The first appearance of the club is as one of the founding members of the Wigan and District Football Association before the 1885–86 season. The club's earliest recorded match was a friendly with Nichol Lane Rising Star in September 1885, to raise funds for a reward to those who had assisted in recovering survivors of an explosion at Clifton Hall Colliery; the club's players were almost all mineworkers.

The club's first success came in winning the Wigan & District Cup in 1887–88. The Wanderers went on to retain the trophy for the next two seasons.
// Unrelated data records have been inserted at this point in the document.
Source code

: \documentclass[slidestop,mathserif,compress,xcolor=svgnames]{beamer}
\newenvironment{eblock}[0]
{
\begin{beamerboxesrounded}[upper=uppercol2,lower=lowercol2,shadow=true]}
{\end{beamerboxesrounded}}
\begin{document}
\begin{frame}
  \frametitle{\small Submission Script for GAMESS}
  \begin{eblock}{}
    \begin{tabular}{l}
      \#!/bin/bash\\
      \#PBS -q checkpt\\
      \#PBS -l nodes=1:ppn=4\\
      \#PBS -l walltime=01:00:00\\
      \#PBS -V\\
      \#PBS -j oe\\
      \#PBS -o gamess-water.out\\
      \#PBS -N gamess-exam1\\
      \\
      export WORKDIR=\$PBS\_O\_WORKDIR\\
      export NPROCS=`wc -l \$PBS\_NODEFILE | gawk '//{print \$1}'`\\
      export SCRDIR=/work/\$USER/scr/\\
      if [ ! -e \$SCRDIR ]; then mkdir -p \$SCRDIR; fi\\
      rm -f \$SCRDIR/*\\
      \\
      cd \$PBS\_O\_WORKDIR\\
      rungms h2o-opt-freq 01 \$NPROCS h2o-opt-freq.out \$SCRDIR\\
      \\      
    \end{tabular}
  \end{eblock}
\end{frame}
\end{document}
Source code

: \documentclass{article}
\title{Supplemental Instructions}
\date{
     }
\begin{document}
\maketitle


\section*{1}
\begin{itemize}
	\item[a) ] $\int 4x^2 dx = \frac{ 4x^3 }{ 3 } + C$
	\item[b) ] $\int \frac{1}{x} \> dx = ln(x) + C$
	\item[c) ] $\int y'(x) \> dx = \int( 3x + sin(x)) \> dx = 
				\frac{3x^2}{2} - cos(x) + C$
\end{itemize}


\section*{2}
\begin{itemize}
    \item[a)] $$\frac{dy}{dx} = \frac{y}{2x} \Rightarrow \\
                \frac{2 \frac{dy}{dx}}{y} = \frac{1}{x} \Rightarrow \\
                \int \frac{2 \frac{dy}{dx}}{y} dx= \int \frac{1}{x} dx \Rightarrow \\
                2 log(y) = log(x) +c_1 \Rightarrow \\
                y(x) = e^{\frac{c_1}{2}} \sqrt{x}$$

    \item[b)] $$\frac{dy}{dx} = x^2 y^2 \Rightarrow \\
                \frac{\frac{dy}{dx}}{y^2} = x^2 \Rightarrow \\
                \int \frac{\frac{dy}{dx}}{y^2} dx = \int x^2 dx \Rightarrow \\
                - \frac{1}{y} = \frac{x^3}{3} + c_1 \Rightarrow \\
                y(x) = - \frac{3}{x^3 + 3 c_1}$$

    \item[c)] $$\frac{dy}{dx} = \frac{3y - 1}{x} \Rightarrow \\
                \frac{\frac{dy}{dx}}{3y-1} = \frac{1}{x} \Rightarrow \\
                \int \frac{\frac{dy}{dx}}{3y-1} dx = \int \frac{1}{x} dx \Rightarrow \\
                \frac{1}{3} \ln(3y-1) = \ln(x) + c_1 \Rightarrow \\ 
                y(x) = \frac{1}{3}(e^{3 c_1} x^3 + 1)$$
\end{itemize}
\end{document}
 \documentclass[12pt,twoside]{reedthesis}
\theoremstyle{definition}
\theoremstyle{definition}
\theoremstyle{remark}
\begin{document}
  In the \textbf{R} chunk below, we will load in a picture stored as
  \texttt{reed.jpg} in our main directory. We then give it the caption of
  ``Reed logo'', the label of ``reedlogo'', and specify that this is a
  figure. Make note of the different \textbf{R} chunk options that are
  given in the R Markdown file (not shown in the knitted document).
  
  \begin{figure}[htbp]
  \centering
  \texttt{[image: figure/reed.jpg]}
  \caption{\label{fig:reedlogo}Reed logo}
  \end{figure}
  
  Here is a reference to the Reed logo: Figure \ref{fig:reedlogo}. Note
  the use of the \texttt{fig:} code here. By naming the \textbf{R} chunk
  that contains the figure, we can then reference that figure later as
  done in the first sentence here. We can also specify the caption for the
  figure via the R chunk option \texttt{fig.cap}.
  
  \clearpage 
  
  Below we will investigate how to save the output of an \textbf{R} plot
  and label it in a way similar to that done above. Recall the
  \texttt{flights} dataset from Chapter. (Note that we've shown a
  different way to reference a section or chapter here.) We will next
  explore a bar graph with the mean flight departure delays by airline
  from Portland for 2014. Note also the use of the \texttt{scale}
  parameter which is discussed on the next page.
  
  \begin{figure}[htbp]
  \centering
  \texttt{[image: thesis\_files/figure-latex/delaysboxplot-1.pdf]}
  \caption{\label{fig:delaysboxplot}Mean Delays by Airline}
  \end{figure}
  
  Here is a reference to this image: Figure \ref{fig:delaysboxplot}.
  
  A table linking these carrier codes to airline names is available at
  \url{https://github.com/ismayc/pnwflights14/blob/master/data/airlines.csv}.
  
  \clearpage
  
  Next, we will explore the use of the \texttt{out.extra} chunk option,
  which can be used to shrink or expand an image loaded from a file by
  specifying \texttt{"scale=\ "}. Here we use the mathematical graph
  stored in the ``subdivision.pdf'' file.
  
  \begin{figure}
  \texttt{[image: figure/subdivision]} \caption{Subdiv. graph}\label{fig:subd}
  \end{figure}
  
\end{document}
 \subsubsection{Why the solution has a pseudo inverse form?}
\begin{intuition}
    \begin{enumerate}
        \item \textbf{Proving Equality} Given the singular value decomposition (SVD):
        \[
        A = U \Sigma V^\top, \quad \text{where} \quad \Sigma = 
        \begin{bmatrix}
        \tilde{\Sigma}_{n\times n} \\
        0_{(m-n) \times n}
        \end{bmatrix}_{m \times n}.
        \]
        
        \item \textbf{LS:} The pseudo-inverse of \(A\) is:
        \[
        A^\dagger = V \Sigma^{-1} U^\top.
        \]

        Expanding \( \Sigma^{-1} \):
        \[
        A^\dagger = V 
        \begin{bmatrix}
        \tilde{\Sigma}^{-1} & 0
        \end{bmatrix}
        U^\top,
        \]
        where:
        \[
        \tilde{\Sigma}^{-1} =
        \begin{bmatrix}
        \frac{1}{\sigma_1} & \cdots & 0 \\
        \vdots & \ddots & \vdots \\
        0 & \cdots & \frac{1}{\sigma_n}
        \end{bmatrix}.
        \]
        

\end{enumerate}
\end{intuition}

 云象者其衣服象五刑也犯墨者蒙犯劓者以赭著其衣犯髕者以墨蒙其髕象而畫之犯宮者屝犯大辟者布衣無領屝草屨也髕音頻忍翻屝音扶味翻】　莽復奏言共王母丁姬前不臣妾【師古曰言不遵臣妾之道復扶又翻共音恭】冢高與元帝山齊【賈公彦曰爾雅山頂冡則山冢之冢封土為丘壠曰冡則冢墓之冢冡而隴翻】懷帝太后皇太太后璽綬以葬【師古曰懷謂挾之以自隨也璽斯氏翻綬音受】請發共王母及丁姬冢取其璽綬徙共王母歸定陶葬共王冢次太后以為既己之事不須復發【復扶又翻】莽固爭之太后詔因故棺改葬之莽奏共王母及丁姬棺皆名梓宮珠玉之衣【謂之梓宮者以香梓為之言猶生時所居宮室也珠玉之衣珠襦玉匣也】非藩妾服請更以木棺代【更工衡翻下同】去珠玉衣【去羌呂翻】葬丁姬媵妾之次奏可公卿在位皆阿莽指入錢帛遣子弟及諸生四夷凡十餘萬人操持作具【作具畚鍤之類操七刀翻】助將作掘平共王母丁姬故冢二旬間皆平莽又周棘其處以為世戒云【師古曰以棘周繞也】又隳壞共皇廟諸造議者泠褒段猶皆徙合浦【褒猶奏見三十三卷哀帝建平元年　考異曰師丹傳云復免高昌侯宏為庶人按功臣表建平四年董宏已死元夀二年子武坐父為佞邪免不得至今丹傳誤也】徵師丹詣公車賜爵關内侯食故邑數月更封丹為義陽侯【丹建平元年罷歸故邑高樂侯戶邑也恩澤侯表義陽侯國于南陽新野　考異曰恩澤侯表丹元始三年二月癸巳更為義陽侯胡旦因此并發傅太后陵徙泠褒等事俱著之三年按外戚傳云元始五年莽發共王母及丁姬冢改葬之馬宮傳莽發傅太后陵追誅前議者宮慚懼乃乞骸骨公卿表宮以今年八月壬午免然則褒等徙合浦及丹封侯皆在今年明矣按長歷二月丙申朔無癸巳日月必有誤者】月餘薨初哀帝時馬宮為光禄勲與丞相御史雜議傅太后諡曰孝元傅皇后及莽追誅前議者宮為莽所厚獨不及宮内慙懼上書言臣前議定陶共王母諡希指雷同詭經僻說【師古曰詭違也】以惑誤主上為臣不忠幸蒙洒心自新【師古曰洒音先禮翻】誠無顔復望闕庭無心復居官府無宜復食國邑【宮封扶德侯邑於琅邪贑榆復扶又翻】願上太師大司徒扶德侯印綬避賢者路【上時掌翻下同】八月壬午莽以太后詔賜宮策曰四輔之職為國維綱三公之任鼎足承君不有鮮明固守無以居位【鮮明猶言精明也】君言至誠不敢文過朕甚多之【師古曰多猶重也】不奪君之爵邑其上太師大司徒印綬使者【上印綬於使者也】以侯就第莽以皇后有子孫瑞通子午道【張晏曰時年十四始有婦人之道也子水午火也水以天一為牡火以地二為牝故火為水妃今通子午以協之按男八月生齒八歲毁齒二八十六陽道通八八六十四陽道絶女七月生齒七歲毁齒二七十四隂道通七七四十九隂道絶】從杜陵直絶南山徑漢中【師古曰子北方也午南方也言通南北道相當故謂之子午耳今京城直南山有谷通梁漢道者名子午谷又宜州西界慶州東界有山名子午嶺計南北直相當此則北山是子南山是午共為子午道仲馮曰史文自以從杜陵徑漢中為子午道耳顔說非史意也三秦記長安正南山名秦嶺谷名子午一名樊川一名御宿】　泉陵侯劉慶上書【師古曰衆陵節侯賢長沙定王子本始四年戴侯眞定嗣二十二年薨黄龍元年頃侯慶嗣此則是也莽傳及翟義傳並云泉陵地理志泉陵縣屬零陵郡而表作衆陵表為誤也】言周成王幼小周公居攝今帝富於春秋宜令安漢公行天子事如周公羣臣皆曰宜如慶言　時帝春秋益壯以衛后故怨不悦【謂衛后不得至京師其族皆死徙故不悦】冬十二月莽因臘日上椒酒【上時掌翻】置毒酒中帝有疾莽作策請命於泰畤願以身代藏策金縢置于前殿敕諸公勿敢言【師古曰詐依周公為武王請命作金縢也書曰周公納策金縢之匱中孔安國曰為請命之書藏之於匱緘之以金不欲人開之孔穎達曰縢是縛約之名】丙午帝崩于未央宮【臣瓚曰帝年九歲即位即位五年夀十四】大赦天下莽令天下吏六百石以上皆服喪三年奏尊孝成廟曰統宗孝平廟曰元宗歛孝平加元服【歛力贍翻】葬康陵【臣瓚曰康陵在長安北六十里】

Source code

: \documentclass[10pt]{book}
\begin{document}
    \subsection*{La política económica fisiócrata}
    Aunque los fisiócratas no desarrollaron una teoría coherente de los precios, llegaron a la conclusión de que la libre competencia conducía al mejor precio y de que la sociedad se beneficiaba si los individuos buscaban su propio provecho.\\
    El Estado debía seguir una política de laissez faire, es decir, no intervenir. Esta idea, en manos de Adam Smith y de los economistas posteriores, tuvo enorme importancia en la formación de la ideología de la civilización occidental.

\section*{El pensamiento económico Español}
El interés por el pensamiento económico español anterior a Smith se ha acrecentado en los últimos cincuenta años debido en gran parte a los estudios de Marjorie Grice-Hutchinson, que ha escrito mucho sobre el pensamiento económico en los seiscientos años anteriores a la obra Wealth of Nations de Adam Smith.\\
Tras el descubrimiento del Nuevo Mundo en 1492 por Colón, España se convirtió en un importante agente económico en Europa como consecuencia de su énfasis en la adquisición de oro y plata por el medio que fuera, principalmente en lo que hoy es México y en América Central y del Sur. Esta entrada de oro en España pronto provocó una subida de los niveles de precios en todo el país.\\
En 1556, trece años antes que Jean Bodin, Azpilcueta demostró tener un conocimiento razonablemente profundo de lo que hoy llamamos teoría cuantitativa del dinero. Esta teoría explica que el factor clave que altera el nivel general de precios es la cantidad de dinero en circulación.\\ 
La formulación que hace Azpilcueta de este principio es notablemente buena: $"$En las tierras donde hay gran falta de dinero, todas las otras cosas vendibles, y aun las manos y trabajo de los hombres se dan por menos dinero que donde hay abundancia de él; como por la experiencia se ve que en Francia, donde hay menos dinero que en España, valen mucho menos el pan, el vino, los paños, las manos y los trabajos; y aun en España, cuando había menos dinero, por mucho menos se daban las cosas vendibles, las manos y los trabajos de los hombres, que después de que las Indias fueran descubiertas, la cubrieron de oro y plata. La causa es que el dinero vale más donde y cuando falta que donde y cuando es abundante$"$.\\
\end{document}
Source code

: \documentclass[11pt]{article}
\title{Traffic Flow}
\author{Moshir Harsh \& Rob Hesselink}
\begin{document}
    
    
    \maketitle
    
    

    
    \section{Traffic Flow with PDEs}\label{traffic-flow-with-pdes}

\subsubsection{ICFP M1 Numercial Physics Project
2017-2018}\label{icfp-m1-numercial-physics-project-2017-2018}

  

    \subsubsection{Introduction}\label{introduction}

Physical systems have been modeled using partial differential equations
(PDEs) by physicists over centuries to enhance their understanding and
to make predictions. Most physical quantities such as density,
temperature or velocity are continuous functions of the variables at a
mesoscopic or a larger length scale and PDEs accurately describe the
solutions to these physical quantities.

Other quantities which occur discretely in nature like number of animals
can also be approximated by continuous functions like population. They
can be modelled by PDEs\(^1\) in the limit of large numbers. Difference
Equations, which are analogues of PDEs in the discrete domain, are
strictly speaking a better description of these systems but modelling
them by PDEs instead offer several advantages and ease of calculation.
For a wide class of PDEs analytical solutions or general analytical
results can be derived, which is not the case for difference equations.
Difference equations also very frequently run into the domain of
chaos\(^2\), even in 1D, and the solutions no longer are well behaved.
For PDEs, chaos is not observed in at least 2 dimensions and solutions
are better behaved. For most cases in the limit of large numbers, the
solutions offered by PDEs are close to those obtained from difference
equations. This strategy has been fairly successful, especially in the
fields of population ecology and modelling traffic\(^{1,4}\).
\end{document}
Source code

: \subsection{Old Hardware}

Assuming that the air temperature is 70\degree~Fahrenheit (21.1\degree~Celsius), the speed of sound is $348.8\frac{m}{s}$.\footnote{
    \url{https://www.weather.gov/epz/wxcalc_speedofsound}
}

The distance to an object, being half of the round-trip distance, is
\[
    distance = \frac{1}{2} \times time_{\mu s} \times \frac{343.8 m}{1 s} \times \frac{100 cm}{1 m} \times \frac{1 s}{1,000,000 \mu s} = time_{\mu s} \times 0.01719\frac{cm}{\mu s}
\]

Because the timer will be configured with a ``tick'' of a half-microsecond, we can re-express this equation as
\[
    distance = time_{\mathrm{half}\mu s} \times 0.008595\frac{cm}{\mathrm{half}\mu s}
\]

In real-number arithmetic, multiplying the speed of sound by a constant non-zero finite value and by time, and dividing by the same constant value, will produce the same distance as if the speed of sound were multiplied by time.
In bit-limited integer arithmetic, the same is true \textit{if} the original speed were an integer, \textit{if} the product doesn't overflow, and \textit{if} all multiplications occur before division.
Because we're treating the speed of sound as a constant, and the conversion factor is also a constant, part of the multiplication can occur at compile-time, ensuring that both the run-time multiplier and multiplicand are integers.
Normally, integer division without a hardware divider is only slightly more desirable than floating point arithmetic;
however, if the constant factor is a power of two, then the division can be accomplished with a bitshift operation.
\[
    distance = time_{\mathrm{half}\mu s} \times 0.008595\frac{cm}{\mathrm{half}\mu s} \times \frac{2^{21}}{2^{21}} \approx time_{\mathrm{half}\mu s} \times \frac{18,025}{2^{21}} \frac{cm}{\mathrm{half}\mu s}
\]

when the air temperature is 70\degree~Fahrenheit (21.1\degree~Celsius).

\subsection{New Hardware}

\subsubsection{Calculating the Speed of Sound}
The club was a founder member of the Lancashire Alliance in 1889 - under its original name of the Lancashire Junior League - and in five full seasons of membership finished either 3rd or 4th in the table. For a brief period the club's President was Samuel Hill-Wood.

The club started the 1894–95 in the Alliance as normal, but in March, while in 5th place, was suspended for a month for signing a player without permission, and, as prevented the club from finishing the season, its record was expunged. This caused problems for Haydock, which had apparently won the title, but after the removal of the 7 points the club had won against Wanderers and Farnworth Standard (who had also withdrawn), the title was back up in the air - albeit Haydock did eventually clinch the championship.

The Wanderers returned to the Alliance in 1895–96, but wore black armbands in its first game, as one of its players - 26-year-old James Smalley, and brother of the club's centre-half Peter Smalley - died before the first game of the season; fittingly his brother scored the first in a 2–1 win. The Laners struggled to a low finish, and although the club bounced back to a 4th place finish in 1896–97, it disbanded in the summer owing to lack of support - mot of its players joined Ashton-in-Makerfield.

==Ground==

The club originally played at Rose Hill; by 1889 it had moved to Park Lane, near Brynn Station. It used the Oddfellows' Arms for facilities. The grandstand was bought by Haydock in 1898.

==Notable players==

- William H. Walker, who played for the club in the 1890s, before moving south, where he played for Brentford in the Southern League, and was also a capable cricketer, once dismissing W. G. Grace caught and bowled when playing for the Ealing Cricket Club.